Snap, and the tape is loaded. A final adjustment of black curtains: the camouflage that allows us to a window on this now-familiar world. We're spies at the ready, an uninterrupted hour of geckp-tracking ahead of us. Light out, and a deep silence descends, punctuated only by the occasional splash of turtles in the room next door.

This is Tank Room C8C by night. It's got four precious inhabitants. From the outside, no-one would guess that here heirachies are fought out, predator-prey struggles are won and lost, and pregnant tummies are expanding to bursting point. By night, as I stare down the barrel of a camera at this tiny world before me, it seems so stable. To watch minature lives being played out is somehow reassuring.
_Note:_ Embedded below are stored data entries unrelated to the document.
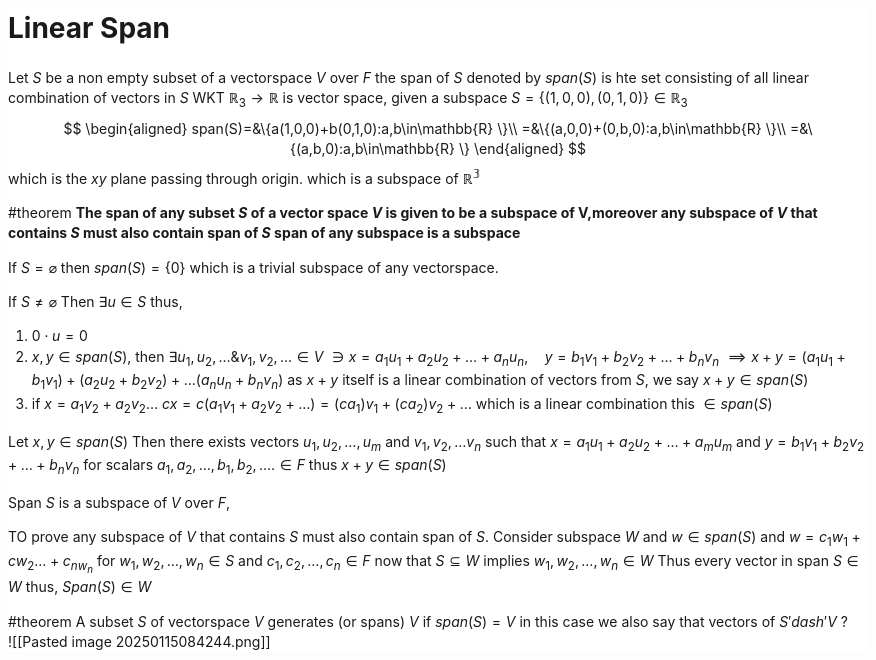 # Linear Span 

Let $S$ be a non empty subset of a  vectorspace $V$ over $F$ the span of $S$ denoted by $span(S)$ is hte set consisting of all linear combination of vectors in $S$ 
WKT $\mathbb{R}_{3}\to \mathbb{R}$ is vector space, given a subspace $S=\{ (1,0,0),(0,1,0) \}\in\mathbb{R}_{3}$
$$
\begin{aligned}
span(S)=&\{a(1,0,0)+b(0,1,0):a,b\in\mathbb{R}  \}\\
=&\{(a,0,0)+(0,b,0):a,b\in\mathbb{R}  \}\\
=&\{(a,b,0):a,b\in\mathbb{R}  \}
\end{aligned}
$$
which is the $xy$ plane passing through origin.  which is a subspace of $\mathbb{R^3}$ 

#theorem **The span of any subset $S$ of a vector space $V$ is given to be a subspace of V,moreover any subspace of $V$ that contains $S$ must also contain span of $S$ span of any subspace is a subspace**

If $S=\varnothing$ 
then $span(S)=\{ 0 \}$ which is a trivial subspace of any vectorspace.

If $S\neq\varnothing$ 
Then $\exists u\in S$ thus,
1. $0\cdot u=0$
2. $x,y\in span(S)$, then $\exists u_{1},u_{2},\dots\&v_{1},v_{2},\dots \in V$
$\ni x=a_{1}u_{1}+a_{2}u_{2}+\dots +a_{n}u_{n},\quad y=b_{1}v_{1}+b_{2}v_{2}+\dots+b_{n}v_{n}$ 
 $\implies x+y=(a_{1}u_{1}+b_{1}v_{1})+(a_{2}u_{2}+b_{2}v_{2})+\dots(a_{n}u_{n}+b_{n}v_{n})$ as $x+y$ itself is a linear combination of vectors from $S$, we say $x+y\in span(S)$ 
 1. if $x=a_{1}v_{2}+a_{2}v_{2}\dots$ $cx=c(a_{1}v_{1}+a_{2}v_{2}+\dots)=(ca_{1})v_{1}+(ca_{2})v_{2}+\dots$
which is a linear combination this $\in span(S)$ 


Let $x,y\in span(S)$ Then there exists vectors $u_{1},u_{2},\dots,u_{m}$ and $v_{1},v_{2},\dots v_{n}$ such that $x=a_{1}u_{1}+a_{2}u_{2}+\dots+a_{m}u_{m}$ and 
$y=b_{1}v_{1}+b_{2}v_{2}+\dots+b_{n}v_{n}$ 
for scalars $a_{1},a_{2},\dots,b_{1},b_{2},\dots.\in F$ 
thus $x+y\in span(S)$ 

Span $S$ is a subspace of $V$ over $F$, 

TO prove any subspace of $V$ that contains $S$ must also contain span of $S$. 
Consider subspace $W$ and $w\in span(S)$ and $w=c_{1}w_{1}+cw_{2}\dots+c_{nw_{n}}$ for $w_{1},w_{2},\dots,w_{n}\in S$ and $c_{1},c_{2},\dots,c_{n}\in F$ 
now that $S\subseteq W$ implies $w_{1},w_{2},\dots,w_{n}\in W$ 
Thus every vector in span $S\in W$ thus, 
$Span(S)\in W$ 

#theorem A subset $S$ of vectorspace $V$ generates (or spans) $V$ if $span (S)=V$ in this case we also say that vectors of $S'dash'V$ ?  
![[Pasted image 20250115084244.png]]
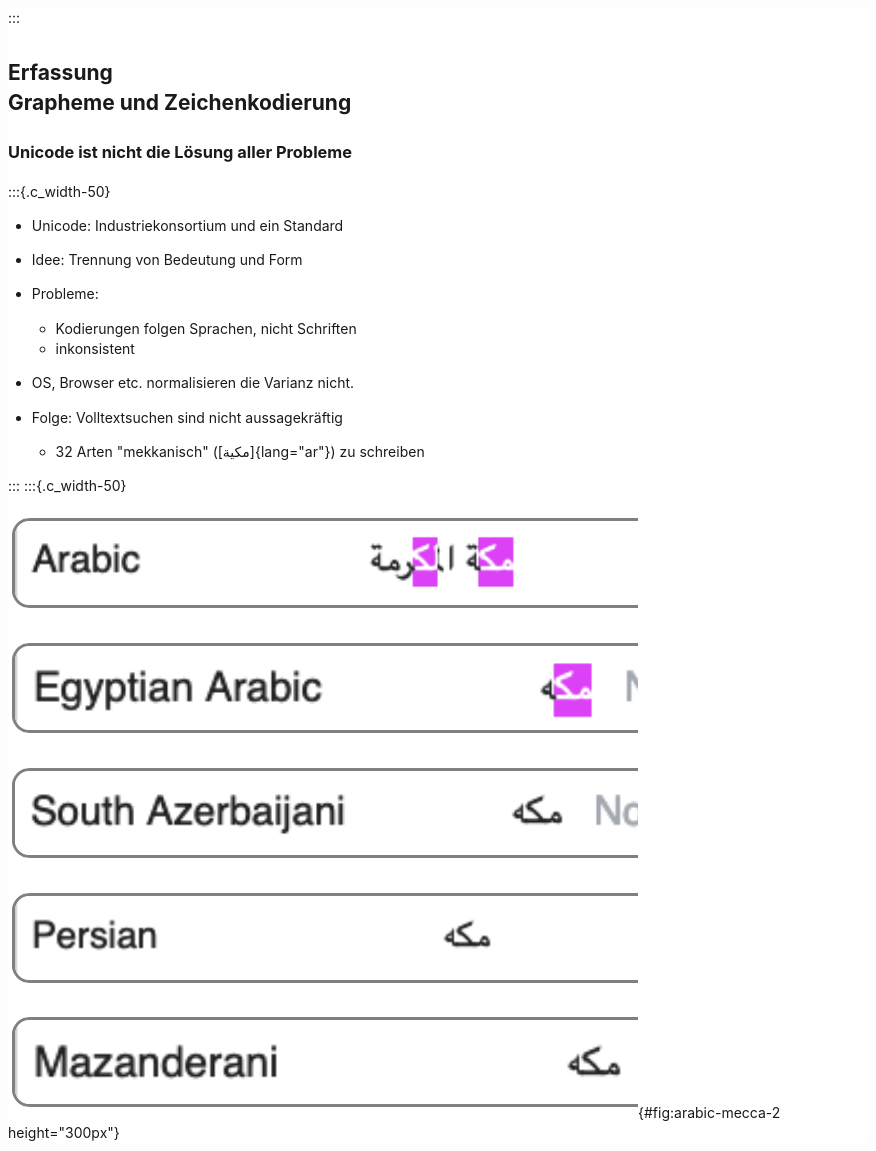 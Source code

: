 :::




## Erfassung <br/> Grapheme und Zeichenkodierung
### Unicode ist nicht die Lösung aller Probleme

:::{.c_width-50}


- Unicode:  Industriekonsortium und ein Standard 
    <!-- + Full members: Adobe, Apple, Facebook, Google, IBM, Microsoft, Netflix, SAP, Salesforce, **Sultanat von Oman** -->
- Idee: Trennung von Bedeutung und Form
- Probleme:
    - Kodierungen <!-- sind politische Entscheidungen und --> folgen Sprachen, nicht Schriften
    - inkonsistent
- OS, Browser etc. normalisieren die Varianz nicht.

- Folge: Volltextsuchen sind nicht aussagekräftig
    + 32 Arten "mekkanisch" ([مكية]{lang="ar"}) zu schreiben

:::
:::{.c_width-50}



![Browsersuche nach "[مك]{lang="ar"}" im Wikidataeintrag für Mekka ([Q5806](https://www.wikidata.org/wiki/Q5806))](../../assets/dh/arabic-script_unicode-example-wikidata_narrow.png){#fig:arabic-mecca-2 height="300px"}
Julia and I have been so busy gecko filming lately that we have been (admittedly fairly appropriately) dubbed Team Geeko. We've been struggling with the problems posed by filming small things in the dark: infra-red light and if there's enough of it, backgrounds and how to hide them, shallow depths of field and how to work with them. After weeks of long nocturnal hours filming in the dark dampness of Tank Room C8C, squinting at a screen the size of a matchbox, these secret lives may be magic, but the fairy dust is wearing a little thin.

And yet, when we're in there and they're up to something, we're spellbound. We're outraged by the butch one and her bullying nature. Who gives her a right?! We pity the victim and wish that the shy one would come to trust us. Even their attempts at escape fascinate. If they're up to something, the hour zips by - we're viewers in a trance.

But then that camera barrel flashes and the spell is broken. Lights on, geckos into hiding. Tape changing time. That stable world suddenly seems so tenuous. It's a box in a room in the middle of a city. And we're in charge. It terrifies me.